Keychain from the "The Matrix: Reloaded" movie

— “It’s a very special key, meant only for The One”
— “What does it unlock?”
— “The future”

The Matrix Reloaded

In the data engineering world, data is more than “just data” – it’s the lifeblood of our work. It’s all we work with, most of the time. Our code is data-centric, and we use the only real 5th-generation language there is – SQL. (5th-generation languages are those that let you define what you want to achieve and the language itself solves the problem for you.)

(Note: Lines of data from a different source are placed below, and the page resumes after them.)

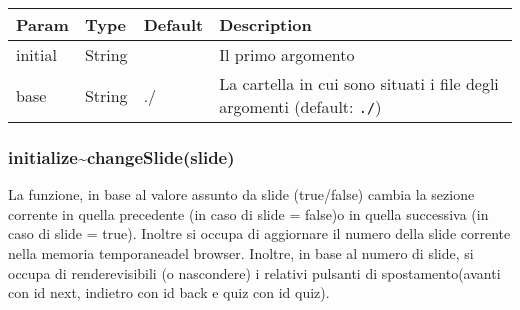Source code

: \begin{longtable}[]{@{}llll@{}}
\toprule
\begin{minipage}[b]{0.22\columnwidth}\raggedright
Param\strut
\end{minipage} & \begin{minipage}[b]{0.22\columnwidth}\raggedright
Type\strut
\end{minipage} & \begin{minipage}[b]{0.22\columnwidth}\raggedright
Default\strut
\end{minipage} & \begin{minipage}[b]{0.22\columnwidth}\raggedright
Description\strut
\end{minipage}\tabularnewline
\midrule
\endhead
\begin{minipage}[t]{0.22\columnwidth}\raggedright
initial\strut
\end{minipage} & \begin{minipage}[t]{0.22\columnwidth}\raggedright
String\strut
\end{minipage} & \begin{minipage}[t]{0.22\columnwidth}\raggedright
\strut
\end{minipage} & \begin{minipage}[t]{0.22\columnwidth}\raggedright
Il primo argomento\strut
\end{minipage}\tabularnewline
\begin{minipage}[t]{0.22\columnwidth}\raggedright
base\strut
\end{minipage} & \begin{minipage}[t]{0.22\columnwidth}\raggedright
String\strut
\end{minipage} & \begin{minipage}[t]{0.22\columnwidth}\raggedright
./\strut
\end{minipage} & \begin{minipage}[t]{0.22\columnwidth}\raggedright
La cartella in cui sono situati i file degli argomenti (default:
\texttt{./})\strut
\end{minipage}\tabularnewline
\bottomrule
\end{longtable}

\hypertarget{initializechangeslideslide-1}{%
\subsubsection{initialize\textasciitilde{}changeSlide(slide)}\label{initializechangeslideslide-1}}

La funzione, in base al valore assunto da slide (true/false) cambia la
sezione corrente in quella precedente (in caso di slide = false)o in
quella successiva (in caso di slide = true). Inoltre si occupa di
aggiornare il numero della slide corrente nella memoria temporaneadel
browser. Inoltre, in base al numero di slide, si occupa di
renderevisibili (o nascondere) i relativi pulsanti di spostamento(avanti
con id next, indietro con id back e quiz con id quiz).

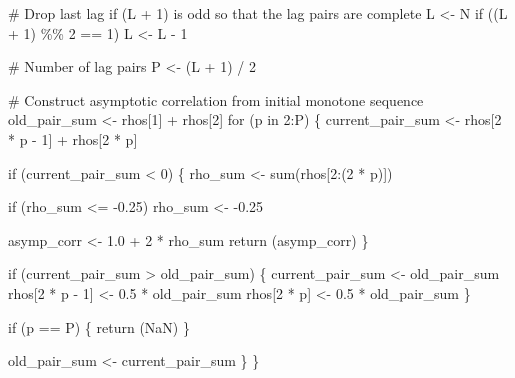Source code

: \documentclass[
  letterpaper,
  DIV=11,
  numbers=noendperiod]{scrartcl}
\newenvironment{Shaded}{\begin{snugshade}}{\end{snugshade}}
\newcommand{\BuiltInTok}[1]{\textcolor[rgb]{0.00,0.23,0.31}{#1}}
\newcommand{\CommentTok}[1]{\textcolor[rgb]{0.37,0.37,0.37}{#1}}
\newcommand{\ControlFlowTok}[1]{\textcolor[rgb]{0.00,0.23,0.31}{#1}}
\newcommand{\DecValTok}[1]{\textcolor[rgb]{0.68,0.00,0.00}{#1}}
\newcommand{\FloatTok}[1]{\textcolor[rgb]{0.68,0.00,0.00}{#1}}
\newcommand{\KeywordTok}[1]{\textcolor[rgb]{0.00,0.23,0.31}{#1}}
\newcommand{\NormalTok}[1]{\textcolor[rgb]{0.00,0.23,0.31}{#1}}
\newcommand{\OperatorTok}[1]{\textcolor[rgb]{0.37,0.37,0.37}{#1}}
\begin{document}
\begin{Shaded}
\begin{Highlighting}[]
  \CommentTok{\# Drop last lag if (L + 1) is odd so that the lag pairs are complete}
\NormalTok{  L }\OperatorTok{\textless{}{-}}\NormalTok{ N}
  \ControlFlowTok{if}\NormalTok{ ((L }\OperatorTok{+} \DecValTok{1}\NormalTok{) }\OperatorTok{\%\%} \DecValTok{2} \OperatorTok{==} \DecValTok{1}\NormalTok{)}
\NormalTok{    L }\OperatorTok{\textless{}{-}}\NormalTok{ L }\OperatorTok{{-}} \DecValTok{1}

  \CommentTok{\# Number of lag pairs}
\NormalTok{  P }\OperatorTok{\textless{}{-}}\NormalTok{ (L }\OperatorTok{+} \DecValTok{1}\NormalTok{) }\OperatorTok{/} \DecValTok{2}

  \CommentTok{\# Construct asymptotic correlation from initial monotone sequence}
\NormalTok{  old\_pair\_sum }\OperatorTok{\textless{}{-}}\NormalTok{ rhos[}\DecValTok{1}\NormalTok{] }\OperatorTok{+}\NormalTok{ rhos[}\DecValTok{2}\NormalTok{]}
  \ControlFlowTok{for}\NormalTok{ (p }\KeywordTok{in} \DecValTok{2}\NormalTok{:P) \{}
\NormalTok{    current\_pair\_sum }\OperatorTok{\textless{}{-}}\NormalTok{ rhos[}\DecValTok{2} \OperatorTok{*}\NormalTok{ p }\OperatorTok{{-}} \DecValTok{1}\NormalTok{] }\OperatorTok{+}\NormalTok{ rhos[}\DecValTok{2} \OperatorTok{*}\NormalTok{ p]}

    \ControlFlowTok{if}\NormalTok{ (current\_pair\_sum }\OperatorTok{\textless{}} \DecValTok{0}\NormalTok{) \{}
\NormalTok{      rho\_sum }\OperatorTok{\textless{}{-}} \BuiltInTok{sum}\NormalTok{(rhos[}\DecValTok{2}\NormalTok{:(}\DecValTok{2} \OperatorTok{*}\NormalTok{ p)])}
    
      \ControlFlowTok{if}\NormalTok{ (rho\_sum }\OperatorTok{\textless{}=} \OperatorTok{{-}}\FloatTok{0.25}\NormalTok{)}
\NormalTok{        rho\_sum }\OperatorTok{\textless{}{-}} \OperatorTok{{-}}\FloatTok{0.25}
    
\NormalTok{      asymp\_corr }\OperatorTok{\textless{}{-}} \FloatTok{1.0} \OperatorTok{+} \DecValTok{2} \OperatorTok{*}\NormalTok{ rho\_sum}
      \ControlFlowTok{return}\NormalTok{ (asymp\_corr)}
\NormalTok{    \}}
  
    \ControlFlowTok{if}\NormalTok{ (current\_pair\_sum }\OperatorTok{\textgreater{}}\NormalTok{ old\_pair\_sum) \{}
\NormalTok{      current\_pair\_sum }\OperatorTok{\textless{}{-}}\NormalTok{ old\_pair\_sum}
\NormalTok{      rhos[}\DecValTok{2} \OperatorTok{*}\NormalTok{ p }\OperatorTok{{-}} \DecValTok{1}\NormalTok{] }\OperatorTok{\textless{}{-}} \FloatTok{0.5} \OperatorTok{*}\NormalTok{ old\_pair\_sum}
\NormalTok{      rhos[}\DecValTok{2} \OperatorTok{*}\NormalTok{ p]     }\OperatorTok{\textless{}{-}} \FloatTok{0.5} \OperatorTok{*}\NormalTok{ old\_pair\_sum}
\NormalTok{    \}}
  
    \ControlFlowTok{if}\NormalTok{ (p }\OperatorTok{==}\NormalTok{ P) \{}
      \ControlFlowTok{return}\NormalTok{ (NaN)}
\NormalTok{    \}}
  
\NormalTok{    old\_pair\_sum }\OperatorTok{\textless{}{-}}\NormalTok{ current\_pair\_sum}
\NormalTok{  \}}
\NormalTok{\}}
\end{Highlighting}
\end{Shaded}
\end{document}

There is a huge “but”, though. Data is cool, working with it is exciting, but accessing it is often cumbersome. Data is stored in a multitude of different formats, in different locations, and under different access restrictions, and it is structured in very different ways. We must be aware of them all, query them all, and sometimes even join them in our queries.

So, we need one place where we can manage all the information we have about our data stores. And this place is Hive Metastore.

Hive Metastore

Hive Metastore was developed as a part of Apache Hive, “a distributed, fault-tolerant data warehouse system that enables analytics at a massive scale”, per the Amazon website. This basically means you can query everything from one place.

Hive achieves this goal by being the storage point for all the meta-information about your data storages. With its HSQL dialect (which has some limitations compared to regular SQL – but also some advantages), Hive allows you to project any data structure to a structure that is suitable for querying with SQL.

One slightly confusing thing about Hive Metastore is that, even though it has “Hive” in its name, in reality it is separate from and completely independent of Hive.

Since we’re talking about components, let’s explore Hive Metastore’s architecture.

Architecture

The actual architecture of Hive Metastore is quite simple:

Architecture of metastore:
Metastore DB, Metastore thrift server connected to DB, clients connected to Metastore Thrift server

Since data is projected to SQL, information about it is very easy to map to a simple relational structure, almost in an entity-attribute-value kind of representation. For example, entity “table” – attribute “name” – value “clickstream”.

Hive Metastore projects types from an underlying store to supported HSQL types, and stores information about the location of the underlying data. This data is stored in the metastore database, which is usually MySQL, Postgres, or Derby.

But the database itself is only an implementation detail. Its schema is more or less fluid, and it changes over time and without any prior notice. (Well, you could keep track of the changes if you followed the hive-dev mailing list, but few people do.) This database serves only one purpose: to provide the Thrift server with data.

The Metastore Thrift server is the main entry point for its metastore clients. Let’s focus on Thrift for a moment. Thrift is an RPC protocol initially created by Facebook and now maintained by the Apache Software Foundation. I would choose Thrift over the very popular gRPC any day, for several reasons:

  1. It has typed exceptions. So you don’t just get a random exception from inside your RPC, but rather you can actually understand what’s going wrong.
  2. It has a rich standard library (if a set of predefined types can be called that).
  3. Like gRPC, it supports many languages, but in my opinion, Thrift’s generator produces much nicer code than gRPC’s generator does.

This Thrift protocol was developed by Facebook to meet the needs of its Big Data ecosystem, but that also makes it a perfect fit for Hive, and, in my opinion, for other ecosystems as well.

So, getting back to the Thrift server, it’s a fairly simple application with an API that lets you obtain the necessary information about the data sources that Hive Metastore is aware of. It’s typed, but you can still use it with dynamically typed languages like Python, which Thrift’s code generator also supports.

And the next part of the architecture is… there are no more parts! All the clients including Hive itself communicate only with the Hive Metastore thrift server. The Thrift server is so simple that we can spin it up with a single docker container for the Thrift server (assuming that we’ll use Derby as the Metastore database). Of course, it’s a rare setup for a production environment, but it comes in very handy for experiments.

Usage by third-party systems

Here comes the best part: Many of the new systems only need to know about the Thrift server and communicate with it. They don’t need Hive or any other query engine to access the data. 

One example of such a system is Trino – a spin-off from PrestoDB being developed by a separate company called Starburst. When using Trino, you don’t need to have Hive installed. Having just Hive Metastore is enough. Trino is very simple to spin up in a Docker container, too – just one command is all it takes.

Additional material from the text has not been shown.